Fifth, the problem of liquid impact should be solved. An unreasonable flow path design will cause unnecessary impact on the partitions in the inner wall part, resulting in vortex and turbulence in the valve cavity, impacting the valve core, valve cavity, causing vibrations and damaging the partitions in the valve cavity. The solution is to adopt a better streamlined structure for the valve body. The design of the solid particle deposition position can be referred to for improvement of the smoothness of the flow channel. The focus of the flow channel design is to ensure the stable outflow of liquid from the valve body. It is also advisable to appropriately enhance the reflux and diversion capabilities of the flow channel to evenly distribute the liquid pressure within the valve body cavity. The reflux and diversion can reduce the pressure on the valve core on one side, which is beneficial for stabilizing the valve core.

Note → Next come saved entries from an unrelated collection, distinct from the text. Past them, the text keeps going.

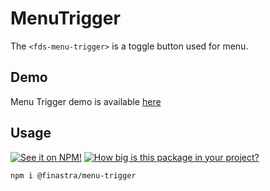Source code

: # MenuTrigger

The `<fds-menu-trigger>` is a toggle button used for menu.

## Demo

Menu Trigger demo is available [here](https://finastra.github.io/finastra-design-system/?path=/story/components-menu-trigger--custom)

## Usage

[![See it on NPM!](https://img.shields.io/npm/v/@finastra/menu-trigger?style=for-the-badge)](https://www.npmjs.com/package/@finastra/menu-trigger)
[![How big is this package in your project?](https://img.shields.io/bundlephobia/minzip/@finastra/menu-trigger?style=for-the-badge)](https://bundlephobia.com/result?p=@finastra/menu-trigger)

```
npm i @finastra/menu-trigger
```
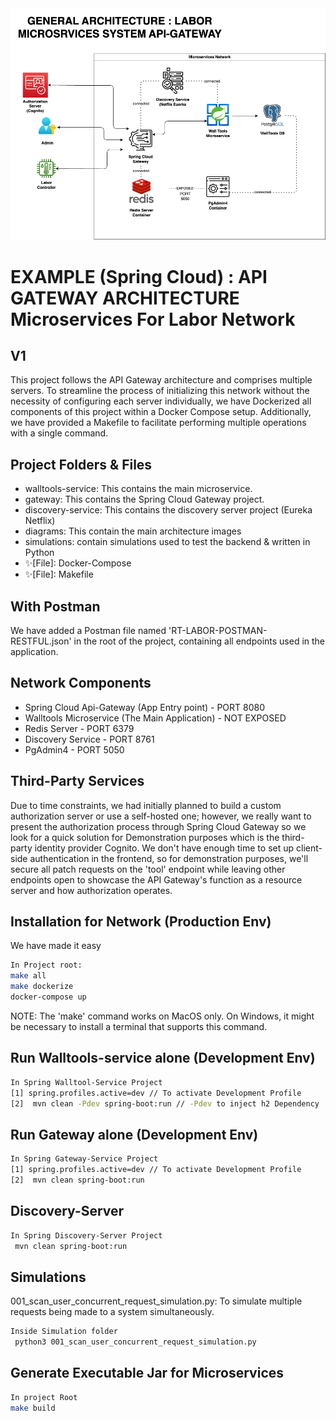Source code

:<img src="diagrams/API-GATEWAY-ARCHITECTURE.png">

# EXAMPLE (Spring Cloud) : API GATEWAY ARCHITECTURE Microservices For Labor Network

## V1

This project follows the API Gateway architecture and comprises multiple servers. To streamline the process of initializing this network without the necessity of configuring each server individually, we have Dockerized all components of this project within a Docker Compose setup. Additionally, we have provided a Makefile to facilitate performing multiple operations with a single command.

## Project Folders & Files

- walltools-service: This contains the main microservice.
- gateway: This contains the Spring Cloud Gateway project.
- discovery-service: This contains the discovery server project (Eureka Netflix)
- diagrams: This contain the main architecture images
- simulations: contain simulations used to test the backend & written in Python
- ✨[File]: Docker-Compose
- ✨[File]: Makefile

## With Postman

We have added a Postman file named 'RT-LABOR-POSTMAN-RESTFUL.json' in the root of the project, containing all endpoints used in the application.

## Network Components

- Spring Cloud Api-Gateway (App Entry point) - PORT 8080
- Walltools Microservice (The Main Application) - NOT EXPOSED
- Redis Server - PORT 6379
- Discovery Service - PORT 8761
- PgAdmin4 - PORT 5050

## Third-Party Services

Due to time constraints, we had initially planned to build a custom authorization server or use a self-hosted one; however, we really want to present the authorization process through Spring Cloud Gateway so we look for a quick solution for Demonstration purposes which is the third-party identity provider Cognito. We don't have enough time to set up client-side authentication in the frontend, so for demonstration purposes, we'll secure all patch requests on the 'tool' endpoint while leaving other endpoints open to showcase the API Gateway's function as a resource server and how authorization operates.

## Installation for Network (Production Env)

We have made it easy

```sh
In Project root:
make all
make dockerize
docker-compose up
```

NOTE: The 'make' command works on MacOS only. On Windows, it might be necessary to install a terminal that supports this command.

## Run Walltools-service alone (Development Env)

```sh
In Spring Walltool-Service Project
[1] spring.profiles.active=dev // To activate Development Profile
[2]  mvn clean -Pdev spring-boot:run // -Pdev to inject h2 Dependency
```

## Run Gateway alone (Development Env)

```sh
In Spring Gateway-Service Project
[1] spring.profiles.active=dev // To activate Development Profile
[2]  mvn clean spring-boot:run
```

## Discovery-Server

```sh
In Spring Discovery-Server Project
 mvn clean spring-boot:run
```

## Simulations

001_scan_user_concurrent_request_simulation.py: To simulate multiple requests being made to a system simultaneously.

```sh
Inside Simulation folder
 python3 001_scan_user_concurrent_request_simulation.py
```

## Generate Executable Jar for Microservices

```sh
In project Root
make build
```
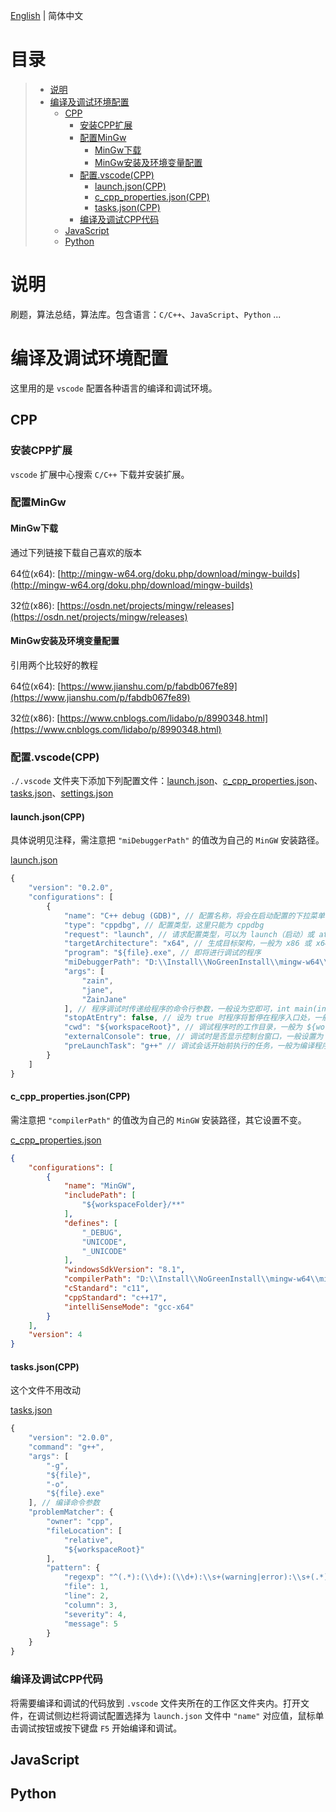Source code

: [English](./README.md) | 简体中文

# 目录

>- [说明](#说明)
>- [编译及调试环境配置](#编译及调试环境配置)
>    - [CPP](#CPP)
>       - [安装CPP扩展](#安装CPP扩展)
>       - [配置MinGw](#配置MinGw)
>           - [MinGw下载](#MinGw下载)
>           - [MinGw安装及环境变量配置](#MinGw安装及环境变量配置)
>       - [配置.vscode(CPP)](#配置.vscode(CPP))
>           - [launch.json(CPP)](#launch.json(CPP))
>           - [c_cpp_properties.json(CPP)](#c_cpp_properties.json(CPP))
>           - [tasks.json(CPP)](#tasks.json(CPP))
>       - [编译及调试CPP代码](#编译及调试CPP代码)
>    - [JavaScript](#JavaScript)
>    - [Python](#Python)

# 说明

刷题，算法总结，算法库。包含语言：`C/C++`、`JavaScript`、`Python` ...

# 编译及调试环境配置

这里用的是 `vscode` 配置各种语言的编译和调试环境。

## CPP

### 安装CPP扩展

`vscode` 扩展中心搜索 `C/C++` 下载并安装扩展。

### 配置MinGw

#### MinGw下载

通过下列链接下载自己喜欢的版本

64位(x64): [http://mingw-w64.org/doku.php/download/mingw-builds](http://mingw-w64.org/doku.php/download/mingw-builds)

32位(x86): [https://osdn.net/projects/mingw/releases](https://osdn.net/projects/mingw/releases)

#### MinGw安装及环境变量配置

引用两个比较好的教程

64位(x64): [https://www.jianshu.com/p/fabdb067fe89](https://www.jianshu.com/p/fabdb067fe89)

32位(x86): [https://www.cnblogs.com/lidabo/p/8990348.html](https://www.cnblogs.com/lidabo/p/8990348.html)

### 配置.vscode(CPP)

`./.vscode` 文件夹下添加下列配置文件：[launch.json](./.vscode/launch.json)、[c_cpp_properties.json](./.vscode/c_cpp_properties.json)、[tasks.json](./.vscode/tasks.json)、[settings.json](./.vscode/settings.json)

#### launch.json(CPP)

具体说明见注释，需注意把 `"miDebuggerPath"` 的值改为自己的 `MinGW` 安装路径。

[launch.json](./.vscode/launch.json)

```js
{
    "version": "0.2.0",
    "configurations": [
        {
            "name": "C++ debug (GDB)", // 配置名称，将会在启动配置的下拉菜单中显示
            "type": "cppdbg", // 配置类型，这里只能为 cppdbg
            "request": "launch", // 请求配置类型，可以为 launch（启动）或 attach（附加）
            "targetArchitecture": "x64", // 生成目标架构，一般为 x86 或 x64，可以为 x86, arm, arm64, mips, x64, amd64, x86_64
            "program": "${file}.exe", // 即将进行调试的程序
            "miDebuggerPath": "D:\\Install\\NoGreenInstall\\mingw-w64\\mingw64\\bin\\gdb.exe", // miDebugger 的路径，注意这里要与自己的 MinGw 安装路径对应
            "args": [
                "zain",
                "jane",
                "ZainJane"
            ], // 程序调试时传递给程序的命令行参数，一般设为空即可，int main(int argc, char* argv[]) 函数的参数
            "stopAtEntry": false, // 设为 true 时程序将暂停在程序入口处，一般设置为 false
            "cwd": "${workspaceRoot}", // 调试程序时的工作目录，一般为 ${workspaceRoot} 即代码所在目录
            "externalConsole": true, // 调试时是否显示控制台窗口，一般设置为 true 显示控制台
            "preLaunchTask": "g++" // 调试会话开始前执行的任务，一般为编译程序，c++ 为 g++, c 为 gcc
        }
    ]
}
```

#### c_cpp_properties.json(CPP)

需注意把 `"compilerPath"` 的值改为自己的 `MinGW` 安装路径，其它设置不变。

[c_cpp_properties.json](./.vscode/c_cpp_properties.json)

```json
{
    "configurations": [
        {
            "name": "MinGW",
            "includePath": [
                "${workspaceFolder}/**"
            ],
            "defines": [
                "_DEBUG",
                "UNICODE",
                "_UNICODE"
            ],
            "windowsSdkVersion": "8.1",
            "compilerPath": "D:\\Install\\NoGreenInstall\\mingw-w64\\mingw64\\bin\\g++.exe",
            "cStandard": "c11",
            "cppStandard": "c++17",
            "intelliSenseMode": "gcc-x64"
        }
    ],
    "version": 4
}
```

#### tasks.json(CPP)

这个文件不用改动

[tasks.json](./.vscode/tasks.json)

```js
{
    "version": "2.0.0",
    "command": "g++",
    "args": [
        "-g",
        "${file}",
        "-o",
        "${file}.exe"
    ], // 编译命令参数
    "problemMatcher": {
        "owner": "cpp",
        "fileLocation": [
            "relative",
            "${workspaceRoot}"
        ],
        "pattern": {
            "regexp": "^(.*):(\\d+):(\\d+):\\s+(warning|error):\\s+(.*)$",
            "file": 1,
            "line": 2,
            "column": 3,
            "severity": 4,
            "message": 5
        }
    }
}
```

### 编译及调试CPP代码

将需要编译和调试的代码放到 `.vscode` 文件夹所在的工作区文件夹内。打开文件，在调试侧边栏将调试配置选择为 `launch.json` 文件中 `"name"` 对应值，鼠标单击调试按钮或按下键盘 `F5` 开始编译和调试。

## JavaScript

## Python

Sixth, address the issues of flash evaporation and cavitation. If a noise reduction plate is added at the valve outlet, the pressure at the valve outlet is increased, and the pressure difference at the valve seat outlet is reduced, which can control the saturated vapor pressure of the liquid at the current temperature and improve the conditions for liquid vaporization. However, the pressure behind the noise reduction plate is still very high, which will cause secondary impact on the downstream pipeline and valves. High flow velocity and large volume will cause severe vibration of the downstream pipeline, which may damage the inlet of the downstream equipment. A feasible solution is to install a Venturi expansion pipe at the internal valve seat outlet, and increase the length of the Venturi expansion pipe to control the vaporization phenomenon within the high-strength Venturi tube, protecting the downstream pipeline and equipment. At the same time, the strength of the valve seat, valve core, and Venturi tube can be increased by spraying hard alloys or using hard alloys throughout the body to enhance the local structural strength. Externally, a large-diameter buffer tank can be added after the Venturi tube, and the downstream pipeline can be thickened or welded, sprayed with hard alloys, etc. as wear-resistant materials.